▼

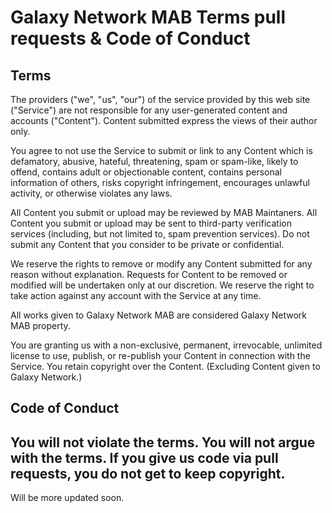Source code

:# Galaxy Network MAB Terms pull requests & Code of Conduct
## Terms
The providers ("we", "us", "our") of the service provided by this web site ("Service") are not responsible for any user-generated content and accounts ("Content"). Content submitted express the views of their author only.

You agree to not use the Service to submit or link to any Content which is defamatory, abusive, hateful, threatening, spam or spam-like, likely to offend, contains adult or objectionable content, contains personal information of others, risks copyright infringement, encourages unlawful activity, or otherwise violates any laws.

All Content you submit or upload may be reviewed by MAB Maintaners. All Content you submit or upload may be sent to third-party verification services (including, but not limited to, spam prevention services). Do not submit any Content that you consider to be private or confidential.

We reserve the rights to remove or modify any Content submitted for any reason without explanation. Requests for Content to be removed or modified will be undertaken only at our discretion. We reserve the right to take action against any account with the Service at any time.

All works given to Galaxy Network MAB are considered Galaxy Network MAB property.

You are granting us with a non-exclusive, permanent, irrevocable, unlimited license to use, publish, or re-publish your Content in connection with the Service. You retain copyright over the Content. (Excluding Content given to Galaxy Network.)
## Code of Conduct
You will not violate the terms.
You will not argue with the terms.
If  you give us code via pull requests, you do not get to keep copyright.
---
Will be more updated soon.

▲

■ **The task**
Restate the data above word for word, omitting every picture.

■ **Task solution**
Source code

:# Galaxy Network MAB Terms pull requests & Code of Conduct
## Terms
The providers ("we", "us", "our") of the service provided by this web site ("Service") are not responsible for any user-generated content and accounts ("Content"). Content submitted express the views of their author only.

You agree to not use the Service to submit or link to any Content which is defamatory, abusive, hateful, threatening, spam or spam-like, likely to offend, contains adult or objectionable content, contains personal information of others, risks copyright infringement, encourages unlawful activity, or otherwise violates any laws.

All Content you submit or upload may be reviewed by MAB Maintaners. All Content you submit or upload may be sent to third-party verification services (including, but not limited to, spam prevention services). Do not submit any Content that you consider to be private or confidential.

We reserve the rights to remove or modify any Content submitted for any reason without explanation. Requests for Content to be removed or modified will be undertaken only at our discretion. We reserve the right to take action against any account with the Service at any time.

All works given to Galaxy Network MAB are considered Galaxy Network MAB property.

You are granting us with a non-exclusive, permanent, irrevocable, unlimited license to use, publish, or re-publish your Content in connection with the Service. You retain copyright over the Content. (Excluding Content given to Galaxy Network.)
## Code of Conduct
You will not violate the terms.
You will not argue with the terms.
If  you give us code via pull requests, you do not get to keep copyright.
---
Will be more updated soon.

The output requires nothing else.